* TASK DETAILS:
All the records that follow need to be reproduced exactly. Omit the images.

*** Begin section ***

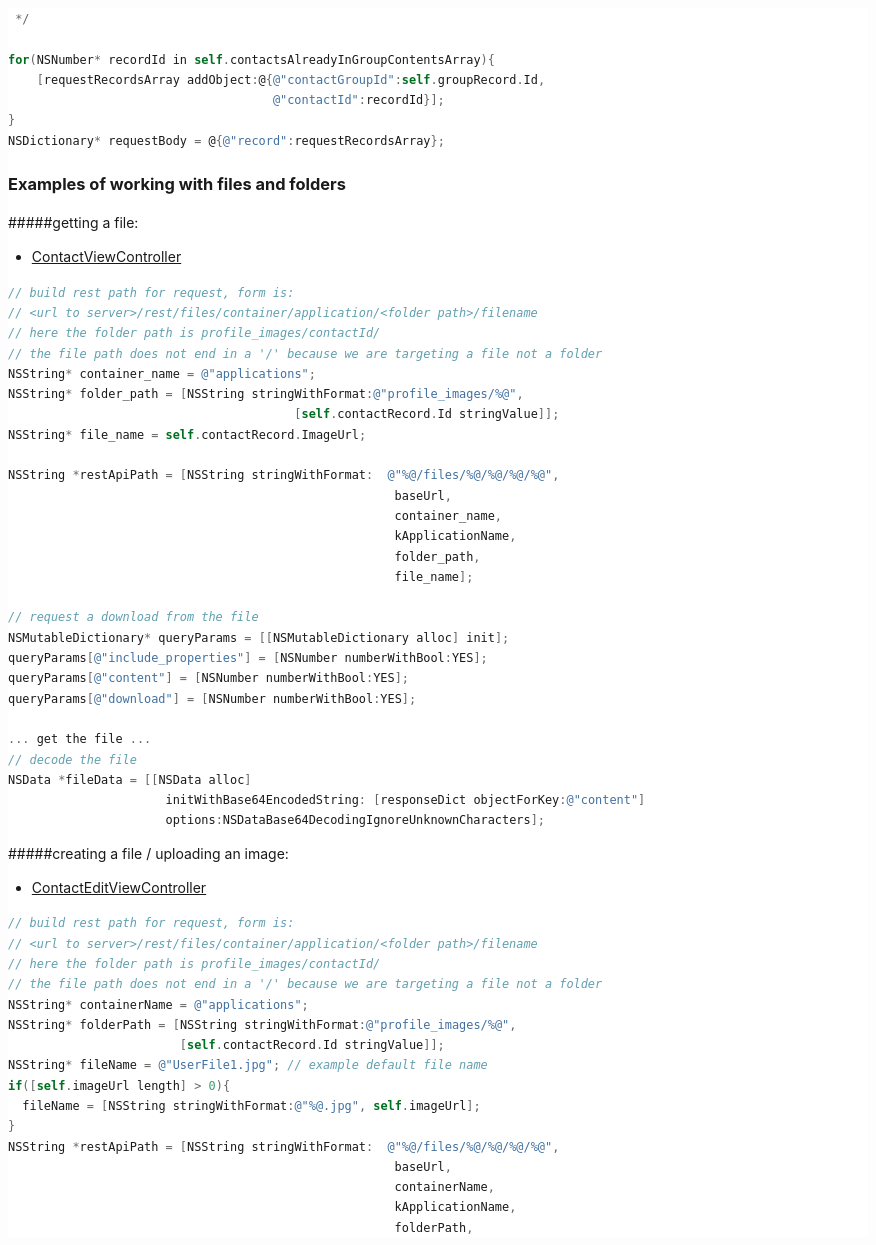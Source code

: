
 ``` Objective-C
 */

for(NSNumber* recordId in self.contactsAlreadyInGroupContentsArray){
    [requestRecordsArray addObject:@{@"contactGroupId":self.groupRecord.Id, 
                                     @"contactId":recordId}];
}
NSDictionary* requestBody = @{@"record":requestRecordsArray};
```

### Examples of working with files and folders

#####getting a file:
  - [ContactViewController](https://github.com/ConnorFoody/DreamFactory-ios-app/blob/master/example-ios/SampleApp/ContactViewController.m#L514-L577)
``` Objective-C
// build rest path for request, form is:
// <url to server>/rest/files/container/application/<folder path>/filename
// here the folder path is profile_images/contactId/
// the file path does not end in a '/' because we are targeting a file not a folder
NSString* container_name = @"applications";
NSString* folder_path = [NSString stringWithFormat:@"profile_images/%@", 
                                        [self.contactRecord.Id stringValue]];
NSString* file_name = self.contactRecord.ImageUrl;

NSString *restApiPath = [NSString stringWithFormat:  @"%@/files/%@/%@/%@/%@",
                                                      baseUrl,
                                                      container_name, 
                                                      kApplicationName, 
                                                      folder_path, 
                                                      file_name];

// request a download from the file
NSMutableDictionary* queryParams = [[NSMutableDictionary alloc] init];
queryParams[@"include_properties"] = [NSNumber numberWithBool:YES];
queryParams[@"content"] = [NSNumber numberWithBool:YES];
queryParams[@"download"] = [NSNumber numberWithBool:YES];

... get the file ...
// decode the file
NSData *fileData = [[NSData alloc] 
                      initWithBase64EncodedString: [responseDict objectForKey:@"content"]
                      options:NSDataBase64DecodingIgnoreUnknownCharacters];
```

#####creating a file / uploading an image:
  - [ContactEditViewController](https://github.com/ConnorFoody/DreamFactory-ios-app/blob/master/example-ios/SampleApp/ContactEditViewController.m#L557-L607)
``` Objective-C
// build rest path for request, form is:
// <url to server>/rest/files/container/application/<folder path>/filename
// here the folder path is profile_images/contactId/
// the file path does not end in a '/' because we are targeting a file not a folder
NSString* containerName = @"applications";
NSString* folderPath = [NSString stringWithFormat:@"profile_images/%@", 
                        [self.contactRecord.Id stringValue]];
NSString* fileName = @"UserFile1.jpg"; // example default file name
if([self.imageUrl length] > 0){
  fileName = [NSString stringWithFormat:@"%@.jpg", self.imageUrl];
}
NSString *restApiPath = [NSString stringWithFormat:  @"%@/files/%@/%@/%@/%@",
                                                      baseUrl,
                                                      containerName, 
                                                      kApplicationName, 
                                                      folderPath, 
```
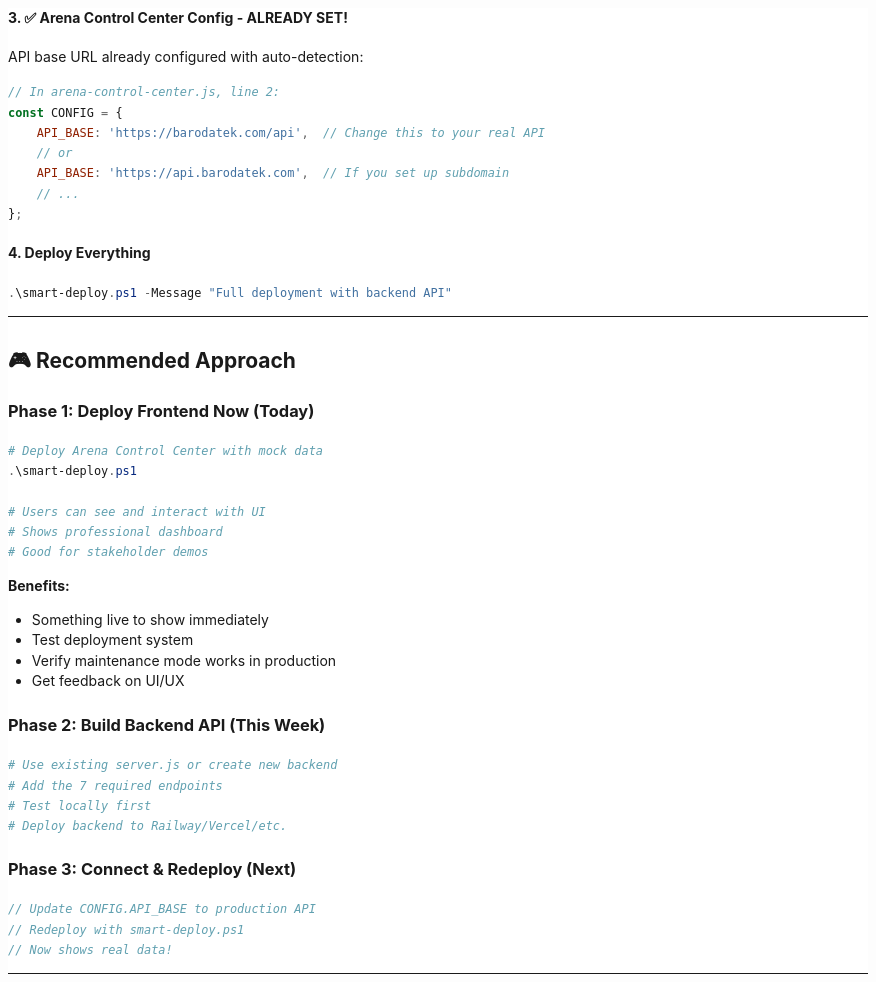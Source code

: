 #### 3. ✅ Arena Control Center Config - ALREADY SET!

API base URL already configured with auto-detection:
```javascript
// In arena-control-center.js, line 2:
const CONFIG = {
    API_BASE: 'https://barodatek.com/api',  // Change this to your real API
    // or
    API_BASE: 'https://api.barodatek.com',  // If you set up subdomain
    // ...
};
```

#### 4. Deploy Everything

```powershell
.\smart-deploy.ps1 -Message "Full deployment with backend API"
```

---

## 🎮 Recommended Approach

### Phase 1: Deploy Frontend Now (Today)
```powershell
# Deploy Arena Control Center with mock data
.\smart-deploy.ps1

# Users can see and interact with UI
# Shows professional dashboard
# Good for stakeholder demos
```

**Benefits:**
- Something live to show immediately
- Test deployment system
- Verify maintenance mode works in production
- Get feedback on UI/UX

### Phase 2: Build Backend API (This Week)
```bash
# Use existing server.js or create new backend
# Add the 7 required endpoints
# Test locally first
# Deploy backend to Railway/Vercel/etc.
```

### Phase 3: Connect & Redeploy (Next)
```javascript
// Update CONFIG.API_BASE to production API
// Redeploy with smart-deploy.ps1
// Now shows real data!
```

---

*** End section ***

* SOLUTION TO THIS EXERCISE:
Source code

:
 ``` Objective-C
 */

for(NSNumber* recordId in self.contactsAlreadyInGroupContentsArray){
    [requestRecordsArray addObject:@{@"contactGroupId":self.groupRecord.Id, 
                                     @"contactId":recordId}];
}
NSDictionary* requestBody = @{@"record":requestRecordsArray};
```

### Examples of working with files and folders

#####getting a file:
  - [ContactViewController](https://github.com/ConnorFoody/DreamFactory-ios-app/blob/master/example-ios/SampleApp/ContactViewController.m#L514-L577)
``` Objective-C
// build rest path for request, form is:
// <url to server>/rest/files/container/application/<folder path>/filename
// here the folder path is profile_images/contactId/
// the file path does not end in a '/' because we are targeting a file not a folder
NSString* container_name = @"applications";
NSString* folder_path = [NSString stringWithFormat:@"profile_images/%@", 
                                        [self.contactRecord.Id stringValue]];
NSString* file_name = self.contactRecord.ImageUrl;

NSString *restApiPath = [NSString stringWithFormat:  @"%@/files/%@/%@/%@/%@",
                                                      baseUrl,
                                                      container_name, 
                                                      kApplicationName, 
                                                      folder_path, 
                                                      file_name];

// request a download from the file
NSMutableDictionary* queryParams = [[NSMutableDictionary alloc] init];
queryParams[@"include_properties"] = [NSNumber numberWithBool:YES];
queryParams[@"content"] = [NSNumber numberWithBool:YES];
queryParams[@"download"] = [NSNumber numberWithBool:YES];

... get the file ...
// decode the file
NSData *fileData = [[NSData alloc] 
                      initWithBase64EncodedString: [responseDict objectForKey:@"content"]
                      options:NSDataBase64DecodingIgnoreUnknownCharacters];
```

#####creating a file / uploading an image:
  - [ContactEditViewController](https://github.com/ConnorFoody/DreamFactory-ios-app/blob/master/example-ios/SampleApp/ContactEditViewController.m#L557-L607)
``` Objective-C
// build rest path for request, form is:
// <url to server>/rest/files/container/application/<folder path>/filename
// here the folder path is profile_images/contactId/
// the file path does not end in a '/' because we are targeting a file not a folder
NSString* containerName = @"applications";
NSString* folderPath = [NSString stringWithFormat:@"profile_images/%@", 
                        [self.contactRecord.Id stringValue]];
NSString* fileName = @"UserFile1.jpg"; // example default file name
if([self.imageUrl length] > 0){
  fileName = [NSString stringWithFormat:@"%@.jpg", self.imageUrl];
}
NSString *restApiPath = [NSString stringWithFormat:  @"%@/files/%@/%@/%@/%@",
                                                      baseUrl,
                                                      containerName, 
                                                      kApplicationName, 
                                                      folderPath, 
```
Source code

: #### 3. ✅ Arena Control Center Config - ALREADY SET!

API base URL already configured with auto-detection:
```javascript
// In arena-control-center.js, line 2:
const CONFIG = {
    API_BASE: 'https://barodatek.com/api',  // Change this to your real API
    // or
    API_BASE: 'https://api.barodatek.com',  // If you set up subdomain
    // ...
};
```

#### 4. Deploy Everything

```powershell
.\smart-deploy.ps1 -Message "Full deployment with backend API"
```

---

## 🎮 Recommended Approach

### Phase 1: Deploy Frontend Now (Today)
```powershell
# Deploy Arena Control Center with mock data
.\smart-deploy.ps1

# Users can see and interact with UI
# Shows professional dashboard
# Good for stakeholder demos
```

**Benefits:**
- Something live to show immediately
- Test deployment system
- Verify maintenance mode works in production
- Get feedback on UI/UX

### Phase 2: Build Backend API (This Week)
```bash
# Use existing server.js or create new backend
# Add the 7 required endpoints
# Test locally first
# Deploy backend to Railway/Vercel/etc.
```

### Phase 3: Connect & Redeploy (Next)
```javascript
// Update CONFIG.API_BASE to production API
// Redeploy with smart-deploy.ps1
// Now shows real data!
```

---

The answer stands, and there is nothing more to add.